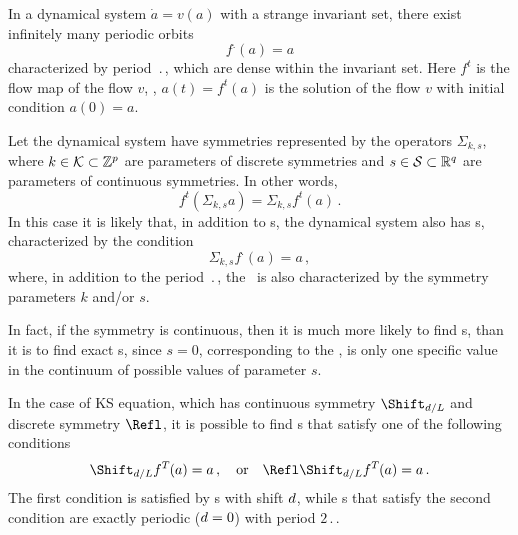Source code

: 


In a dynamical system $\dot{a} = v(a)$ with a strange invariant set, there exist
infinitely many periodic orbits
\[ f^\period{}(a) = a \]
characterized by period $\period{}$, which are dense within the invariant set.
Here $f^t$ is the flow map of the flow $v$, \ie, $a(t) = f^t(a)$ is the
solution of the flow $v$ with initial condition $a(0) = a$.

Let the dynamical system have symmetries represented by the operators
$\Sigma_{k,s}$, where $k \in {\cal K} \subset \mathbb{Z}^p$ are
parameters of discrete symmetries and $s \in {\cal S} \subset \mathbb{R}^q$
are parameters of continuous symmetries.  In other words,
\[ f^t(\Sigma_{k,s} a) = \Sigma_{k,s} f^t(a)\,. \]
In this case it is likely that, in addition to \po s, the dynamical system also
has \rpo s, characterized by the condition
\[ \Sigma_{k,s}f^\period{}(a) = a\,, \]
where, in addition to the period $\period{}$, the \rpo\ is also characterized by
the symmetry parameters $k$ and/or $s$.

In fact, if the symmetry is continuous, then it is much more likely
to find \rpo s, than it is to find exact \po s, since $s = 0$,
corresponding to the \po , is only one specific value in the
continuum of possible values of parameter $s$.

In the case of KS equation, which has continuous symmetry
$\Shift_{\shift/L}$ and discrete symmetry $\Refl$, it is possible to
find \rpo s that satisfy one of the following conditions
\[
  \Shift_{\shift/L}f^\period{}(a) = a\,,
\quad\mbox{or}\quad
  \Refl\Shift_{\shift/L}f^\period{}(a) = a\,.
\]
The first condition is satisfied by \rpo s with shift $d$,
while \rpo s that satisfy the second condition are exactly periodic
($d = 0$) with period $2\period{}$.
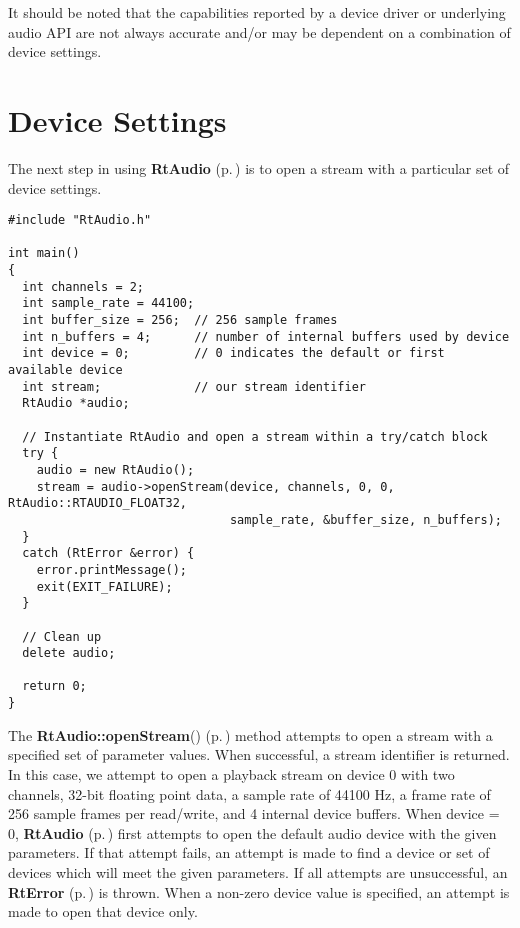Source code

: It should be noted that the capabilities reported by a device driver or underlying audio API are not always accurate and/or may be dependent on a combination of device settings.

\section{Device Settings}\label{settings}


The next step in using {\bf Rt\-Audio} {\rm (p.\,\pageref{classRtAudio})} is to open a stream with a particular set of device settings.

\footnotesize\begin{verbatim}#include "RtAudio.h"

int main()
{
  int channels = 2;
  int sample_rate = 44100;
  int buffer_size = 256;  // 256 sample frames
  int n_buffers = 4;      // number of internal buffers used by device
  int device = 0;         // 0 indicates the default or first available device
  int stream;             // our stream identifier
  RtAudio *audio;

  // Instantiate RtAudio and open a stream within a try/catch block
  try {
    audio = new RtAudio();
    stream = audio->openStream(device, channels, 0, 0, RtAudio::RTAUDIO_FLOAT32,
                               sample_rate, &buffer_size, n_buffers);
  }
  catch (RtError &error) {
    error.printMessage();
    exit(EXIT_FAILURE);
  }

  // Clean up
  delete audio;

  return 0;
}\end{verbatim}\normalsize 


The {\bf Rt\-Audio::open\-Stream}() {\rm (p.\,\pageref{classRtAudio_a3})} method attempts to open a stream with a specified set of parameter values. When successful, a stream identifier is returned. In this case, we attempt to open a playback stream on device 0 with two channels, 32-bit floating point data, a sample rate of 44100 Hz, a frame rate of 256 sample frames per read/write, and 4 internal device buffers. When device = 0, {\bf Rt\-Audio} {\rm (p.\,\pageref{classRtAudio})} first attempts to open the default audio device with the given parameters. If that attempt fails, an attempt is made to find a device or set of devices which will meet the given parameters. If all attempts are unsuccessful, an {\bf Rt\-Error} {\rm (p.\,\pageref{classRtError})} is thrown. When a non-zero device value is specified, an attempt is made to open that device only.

--- --- ---

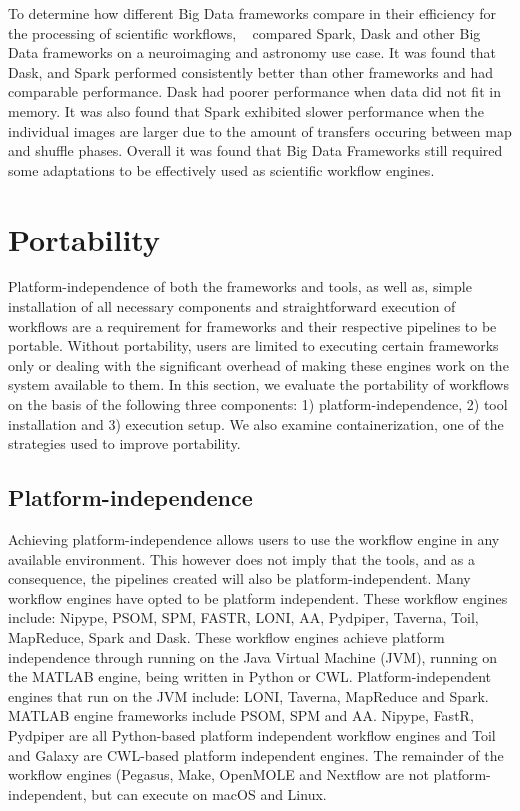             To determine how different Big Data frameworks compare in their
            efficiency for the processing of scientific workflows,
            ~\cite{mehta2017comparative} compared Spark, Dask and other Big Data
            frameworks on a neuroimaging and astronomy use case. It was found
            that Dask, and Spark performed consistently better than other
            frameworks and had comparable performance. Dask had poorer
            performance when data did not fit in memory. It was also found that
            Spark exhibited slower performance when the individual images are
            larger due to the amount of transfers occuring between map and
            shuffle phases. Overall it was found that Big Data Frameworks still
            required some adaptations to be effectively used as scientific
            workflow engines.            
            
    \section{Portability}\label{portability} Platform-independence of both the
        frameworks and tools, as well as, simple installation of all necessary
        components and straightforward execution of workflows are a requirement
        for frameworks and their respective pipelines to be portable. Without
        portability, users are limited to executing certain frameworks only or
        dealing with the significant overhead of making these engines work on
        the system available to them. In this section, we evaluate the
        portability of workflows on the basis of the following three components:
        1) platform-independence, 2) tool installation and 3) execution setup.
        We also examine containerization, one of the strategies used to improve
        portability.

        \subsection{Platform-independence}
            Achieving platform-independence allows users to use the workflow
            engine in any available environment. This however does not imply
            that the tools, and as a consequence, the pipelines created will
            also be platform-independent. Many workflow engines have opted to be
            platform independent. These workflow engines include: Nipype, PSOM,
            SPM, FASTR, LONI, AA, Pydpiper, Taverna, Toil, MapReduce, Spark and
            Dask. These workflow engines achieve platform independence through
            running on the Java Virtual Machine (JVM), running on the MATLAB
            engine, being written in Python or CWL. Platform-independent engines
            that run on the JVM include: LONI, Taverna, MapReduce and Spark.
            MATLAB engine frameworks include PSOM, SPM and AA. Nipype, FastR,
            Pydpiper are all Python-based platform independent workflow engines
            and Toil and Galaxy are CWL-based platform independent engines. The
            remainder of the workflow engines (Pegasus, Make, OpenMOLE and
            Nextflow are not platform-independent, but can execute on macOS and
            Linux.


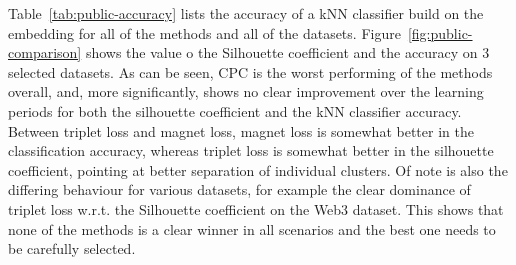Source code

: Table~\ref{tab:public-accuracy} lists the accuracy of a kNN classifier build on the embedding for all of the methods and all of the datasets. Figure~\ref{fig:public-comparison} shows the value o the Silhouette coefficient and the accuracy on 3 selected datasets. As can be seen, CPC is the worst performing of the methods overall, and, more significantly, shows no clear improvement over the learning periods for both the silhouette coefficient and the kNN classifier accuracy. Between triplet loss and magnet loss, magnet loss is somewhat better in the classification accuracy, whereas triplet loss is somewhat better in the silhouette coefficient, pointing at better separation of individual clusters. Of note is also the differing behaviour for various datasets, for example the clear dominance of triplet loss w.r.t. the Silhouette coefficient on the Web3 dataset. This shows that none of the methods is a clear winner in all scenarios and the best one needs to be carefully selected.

--- --- ---

TRY IT:
Leave out every picture, and copy exactly the lines above starting at the one holding "In fact, if" and ending at the one holding "int device = 0;", no more and no less.

WORKED SOLUTION:
In fact, if the symmetry is continuous, then it is much more likely
to find \rpo s, than it is to find exact \po s, since $s = 0$,
corresponding to the \po , is only one specific value in the
continuum of possible values of parameter $s$.

In the case of KS equation, which has continuous symmetry
$\Shift_{\shift/L}$ and discrete symmetry $\Refl$, it is possible to
find \rpo s that satisfy one of the following conditions
\[
  \Shift_{\shift/L}f^\period{}(a) = a\,,
\quad\mbox{or}\quad
  \Refl\Shift_{\shift/L}f^\period{}(a) = a\,.
\]
The first condition is satisfied by \rpo s with shift $d$,
while \rpo s that satisfy the second condition are exactly periodic
($d = 0$) with period $2\period{}$.
Source code

: It should be noted that the capabilities reported by a device driver or underlying audio API are not always accurate and/or may be dependent on a combination of device settings.

\section{Device Settings}\label{settings}


The next step in using {\bf Rt\-Audio} {\rm (p.\,\pageref{classRtAudio})} is to open a stream with a particular set of device settings.

\footnotesize\begin{verbatim}#include "RtAudio.h"

int main()
{
  int channels = 2;
  int sample_rate = 44100;
  int buffer_size = 256;  // 256 sample frames
  int n_buffers = 4;      // number of internal buffers used by device
  int device = 0;         // 0 indicates the default or first available device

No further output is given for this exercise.